VİZYON: Herhalde işletme eğitimi almış biri olarak o yıllarda ailenizi müzik konusunda ikna etmek güç olmuştur.
MARDİN: Evet, bir yıllık evliydim o zamanlar. Birleşmiş Milletler’de iş buldu eşim. Bir şekilde hayatımızı idame ettiriyorduk. Ailem destek oldu fakat babam pek hoşlanmıyordu: “Oğlum, nedir senin yapmak istediğin?” diye sorduğunda ben, “Büyük orkestra aranjmanları yapmak istiyorum” demiştim. “Merih’e gitmek istiyorum” demek gibi bir şeydi bu. Bir gün Nesuhi Ertegün, yaptığım müziği Newport Caz Festivali’nde dinlemiş ve bir gün telefon etti bana, “Benim asistanım olur musun?” diye. Hemen “Evet” dedim. Rahmetli Nesuhi Ertegün şirketin daha ziyade caz kısmına bakıyordu. O bakımdan benim için ilginçti. Orada stüdyo yöneticisi olarak işe başladım. Stüdyoyu kiralamak isteyenler ile, işlerin organizasyonu ile ilgileniyordum.
VİZYON: Gönlünüzde yatan aslan bu değildi herhalde.
MARDİN: Hayır, ama bu arada yeni bir meslek öğrenmeye başladım. Prodüksiyon öğrendim. Arşiv çalışması yapıyordum. Miksaj yapmayı öğrendim kendi kendime. Mesela flütçü Herbie Mann geliyor, “Bana bir trompet, iki saksafon ve üç ritm için aranjman yaz” diyor, bir grup gelip, “Bize yaylı sazlar için aranjman yap” diyordu. Böyle böyle Atlantic’in birlikte çalıştığı sanatçılara aranjman yazmaya başladım. Büyük bir ekibin parçası oldum. Tom Dowd vardı, ünlü tonmayster ve prodüktördü. Benden daha yaşlıydı. Ondan öğreniyordum her şeyi.


VİZYON: Hayatınızdan memnun muydunuz?
MARDİN: Evet. Fiilen müzikle ilgiliydim ve bu benim için kâfiydi. Bu arada Rascals adında genç bir topluluk ile anlaşma imzaladık. Ahmet Ertegün onların prodüksiyon işini bana verdi. İlk parça bir numara oldu. O zaman ben bu işte büyük zevk aldığımı gördüm. 1963’ten 1994’e kadar da aynı zevki alarak çalıştım.

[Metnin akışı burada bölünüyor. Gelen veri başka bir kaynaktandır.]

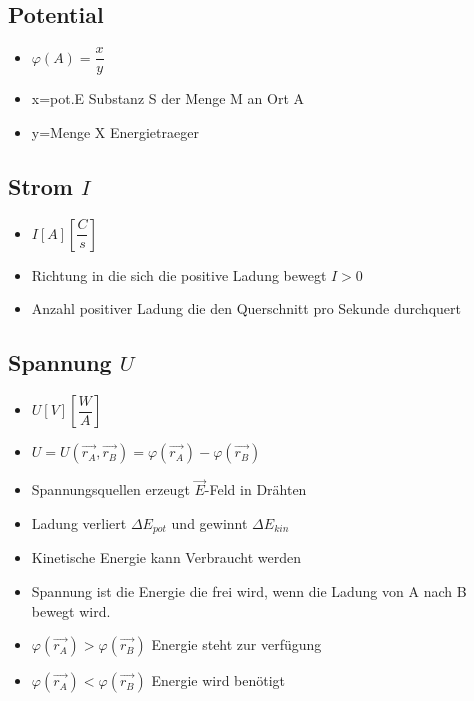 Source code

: \documentclass[8pt,a4paper]{scrartcl}
\begin{document}
\begin{multicols*}{3}
\begin{itemize}
			\end{itemize}
		\subsection{Potential }
			\begin{itemize}\itemsep0pt			
				\item $\varphi (A)=\dfrac{x}{y}$
				\item x=pot.E Substanz S der Menge M an Ort A
				\item y=Menge X Energietraeger
			\end{itemize}
			
		\subsection{Strom $I$}
			\begin{itemize}\itemsep0pt				
				\item $I [A] [\dfrac{C}{s}]$
				\item Richtung in die sich die positive Ladung bewegt $I>0$
				\item Anzahl positiver Ladung die den Querschnitt pro Sekunde durchquert
			\end{itemize}
			
		\subsection{Spannung $U$}
			\begin{itemize}\itemsep0pt				
				\item $U [V] [\dfrac{W}{A}]$
				\item $U=U(\overrightarrow{r_{A}},\overrightarrow{r_{B}})=\varphi(\overrightarrow{r_{A}})-\varphi(\overrightarrow{r_{B}})$
				\item Spannungsquellen erzeugt $\overrightarrow{E}$-Feld in Drähten
				\item Ladung verliert $\Delta E_{pot}$ und gewinnt $\Delta E_{kin}$
				\item Kinetische Energie kann Verbraucht werden
				\item Spannung ist die Energie die frei wird, wenn die Ladung von A nach B bewegt wird.
				\item $\varphi(\overrightarrow{r_{A}})>\varphi(\overrightarrow{r_{B}})$ Energie steht zur verfügung
				\item $\varphi(\overrightarrow{r_{A}})<\varphi(\overrightarrow{r_{B}})$ Energie wird benötigt
			\end{itemize}
			

\end{multicols*}
\end{document}
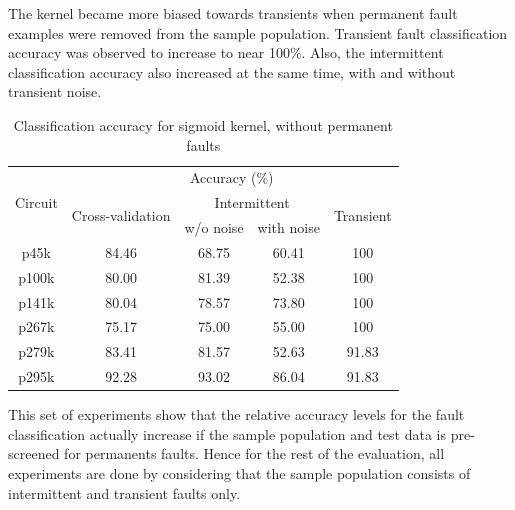 The kernel became more biased towards transients when permanent fault examples were removed from the sample population. Transient fault classification accuracy was observed to increase to near 100\%. Also, the intermittent classification accuracy also increased at the same time, with and without transient noise.

\begin{table}[h]
\captionsetup{justification=centering}
\begin{tabular}{ccccc}
\hline
\multirow{3}{*}{Circuit} & \multicolumn{4}{c}{Accuracy (\%)}                                                                 \\ \cline{2-5} 
                         & \multirow{2}{*}{Cross-validation} & \multicolumn{2}{c}{Intermittent} & \multirow{2}{*}{Transient} \\ \cline{3-4}
                         &                                   & w/o noise      & with noise      &                            \\ \hline
p45k                     & 84.46                             & 68.75          & 60.41           & 100                        \\
p100k                    & 80.00                             & 81.39          & 52.38           & 100                        \\
p141k                    & 80.04                             & 78.57          & 73.80           & 100                        \\
p267k                    & 75.17                             & 75.00          & 55.00           & 100                        \\
p279k                    & 83.41                             & 81.57          & 52.63           & 91.83                      \\
p295k                    & 92.28                             & 93.02          & 86.04           & 91.83                     \\
\hline
\end{tabular}
\caption {Classification accuracy for sigmoid kernel, without permanent faults}
\label{tab:sigwop}
\end{table}

This set of experiments show that the relative accuracy levels for the fault classification actually increase if the sample population and test data is pre-screened for permanents faults. Hence for the rest of the evaluation,  all experiments are done by considering that the sample population consists of intermittent and transient faults only.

VİZYON: Dönüm noktaları olarak kabul ettiğiniz zamanlar var mı?
MARDİN: 60’lı yıllarda Aretha Franklin’in prodüksiyonlarında Jerry Wexler’a yardımcı olmaya başladım. Bu çalışmalardan sonra Wexler ve Tom Dowd ile Amerika’nın güneyinde Memphis şehrinde ve Alabama eyaletindeki iki stüdyoda çok plak yaptık. Güneyli müzisyenler ile tanıştık orada. Yeni ilişkiler kurduk.

VİZYON: Birçok pop ve caz sanatçısını lanse eden isim olarak geçiyor adınız.
MARDİN: Abartıyorlar. Katkıda bulunduğum diyelim. Kimseyi lanse etmiş değilim ben. Emeğim hepsinde muhakkak var. Bazı prodüktörler vardır, şarkıyı seçer, aranjör tutar. Müzisyen tutarlar ve uzaktan seyrederler. Ben aynı zamanda aranjörlük şapkası giyiyorum. Ellerim müziğin içinde. Aşağı yukarı çalıştığım her sanatçı için bu böyledir.

VİZYON: Bazıları vardır ki doğuşu sizinle olmuştur. Ya da en çok çalışmayı sizinle yapmıştır.
MARDİN: Chaka Khan, Ruffles topluluğunun solistiydi. 1978 yılında ilk kez çalıştım onunla. Dört veya beş albüm yaptık. “I Am Every Woman” gibi birçok liste başına geçmiş plaklarımız vardır. Ama onu ben yaratmadım. Sesi bir şaheser zaten. Fakat beraber çalışmamız meyvesini verdi. Bee Gees ile az çalışmamıza rağmen 70’li yıllarda yaptığımız “Jive Talking” pop müziğine yenilik getiren bir parça olarak lanse edildi. Bery Gibb, falseto dediğimiz ses tekniği ile bir melodi söyledi. Daha iyi oluyor, devam et dedim. Örneğin ” Staying Alive” şarkısının söyleniş tarzı o şekildedir. Bee Gees’lerle çalıştığım bu albüm benim için çok önemliydi. Aynı yıl kendim için bir caz albümü yaptım “Journey” diye, önemli caz yıldızlarıyla. Aynı yıl Avarege White Band ile çalıştım. Judy Collins ile albüm yaptım. 1973 yılında da bu çabalarımdan dolayı yılın prodüktörü seçildim.